TransCon-Growth-Hormone

“We are extremely pleased with the top-line results from our Phase 2 paediatric study and believe these data establish once-weekly TransCon Growth Hormone as the potential best-in-class long-acting human growth hormone program,” stated Jan Mikkelsen, President and Chief Executive Officer. “Most importantly, these results move us one step closer to fulfilling our goal of developing an innovative therapy that has the potential to improve the real-world treatment outcomes of patients with GHD.”

Once-weekly TransCon Growth Hormone appears comparable to gold-standard daily therapies

Professor Pierre Chatelain, M.D., Coordinating Investigator of the Phase 2 paediatric study, former Chairman of the College of Paediatrics at the Université Claude Bernard Lyon 1, and Professor Emeritus of Paediatrics, stated, “I am highly encouraged by the mean annualised height velocity achieved by once-weekly TransCon Growth Hormone in the Phase 2 paediatric study.  Based on these top-line data, once-weekly TransCon Growth Hormone appears comparable to gold-standard daily growth hormone therapies in terms of efficacy, safety and tolerability, with reduced injection frequency that may allow for improved patient compliance and treatment outcomes.”

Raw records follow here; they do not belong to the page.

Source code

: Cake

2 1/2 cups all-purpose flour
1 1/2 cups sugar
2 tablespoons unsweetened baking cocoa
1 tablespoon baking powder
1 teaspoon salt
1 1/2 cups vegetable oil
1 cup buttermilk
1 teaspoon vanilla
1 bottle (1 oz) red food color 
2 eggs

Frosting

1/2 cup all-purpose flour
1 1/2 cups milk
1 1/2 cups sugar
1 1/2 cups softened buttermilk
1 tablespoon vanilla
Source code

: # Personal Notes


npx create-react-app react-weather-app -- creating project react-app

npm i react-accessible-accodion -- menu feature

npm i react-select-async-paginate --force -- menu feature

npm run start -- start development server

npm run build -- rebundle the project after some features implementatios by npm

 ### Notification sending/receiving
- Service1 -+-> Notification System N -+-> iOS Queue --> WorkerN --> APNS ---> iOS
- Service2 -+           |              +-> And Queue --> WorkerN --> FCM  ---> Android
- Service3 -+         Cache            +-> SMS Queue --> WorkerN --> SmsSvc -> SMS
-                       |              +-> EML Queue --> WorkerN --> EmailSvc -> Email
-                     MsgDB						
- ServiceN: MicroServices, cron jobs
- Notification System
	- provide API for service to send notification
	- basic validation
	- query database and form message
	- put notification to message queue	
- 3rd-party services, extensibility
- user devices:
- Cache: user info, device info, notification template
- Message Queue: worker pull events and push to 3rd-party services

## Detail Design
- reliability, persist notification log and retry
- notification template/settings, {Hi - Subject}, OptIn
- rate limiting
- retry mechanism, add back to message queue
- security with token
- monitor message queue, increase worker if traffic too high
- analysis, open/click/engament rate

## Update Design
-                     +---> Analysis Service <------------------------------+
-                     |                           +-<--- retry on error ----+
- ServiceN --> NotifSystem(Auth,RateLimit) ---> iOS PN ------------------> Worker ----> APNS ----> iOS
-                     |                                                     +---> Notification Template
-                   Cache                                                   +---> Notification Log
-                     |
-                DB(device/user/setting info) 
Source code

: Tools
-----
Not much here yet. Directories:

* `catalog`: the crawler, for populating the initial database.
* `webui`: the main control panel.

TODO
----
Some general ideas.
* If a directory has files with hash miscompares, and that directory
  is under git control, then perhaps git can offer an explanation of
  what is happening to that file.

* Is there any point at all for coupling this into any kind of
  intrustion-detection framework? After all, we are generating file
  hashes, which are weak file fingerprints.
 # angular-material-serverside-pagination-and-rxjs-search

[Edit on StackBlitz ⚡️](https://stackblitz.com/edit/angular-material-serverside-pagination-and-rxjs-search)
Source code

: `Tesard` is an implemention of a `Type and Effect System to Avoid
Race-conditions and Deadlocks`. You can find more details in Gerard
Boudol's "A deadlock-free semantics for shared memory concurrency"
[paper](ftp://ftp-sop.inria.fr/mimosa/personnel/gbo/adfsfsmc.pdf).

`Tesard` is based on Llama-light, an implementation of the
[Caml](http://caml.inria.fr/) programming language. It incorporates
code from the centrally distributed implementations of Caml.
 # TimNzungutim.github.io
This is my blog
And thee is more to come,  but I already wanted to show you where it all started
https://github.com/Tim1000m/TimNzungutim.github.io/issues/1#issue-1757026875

Barbara Lippe, M.D., Professor Emerita of Paediatrics, David Geffen School of Medicine atUCLA and clinical advisor to Ascendis Pharma stated, “For children suffering from GHD, the goal of therapy is to restore safe and effective levels of growth hormone throughout the body so that the child has the potential to normalize metabolism and body composition and achieve a normal adult height.  This Phase 2 study demonstrates that the TransCon prodrug releases unmodified growth hormone at peak and overall exposure levels that are comparable to daily growth hormone therapies.  This preserves the same mode-of-action and distribution within the body as daily growth hormone therapies, for which safety and efficacy have been demonstrated over more than 25 years of clinical experience.”

Full data from the Phase 2 will be released in October 2015 at the annual meeting of the European Society for Paediatric Endocrinology.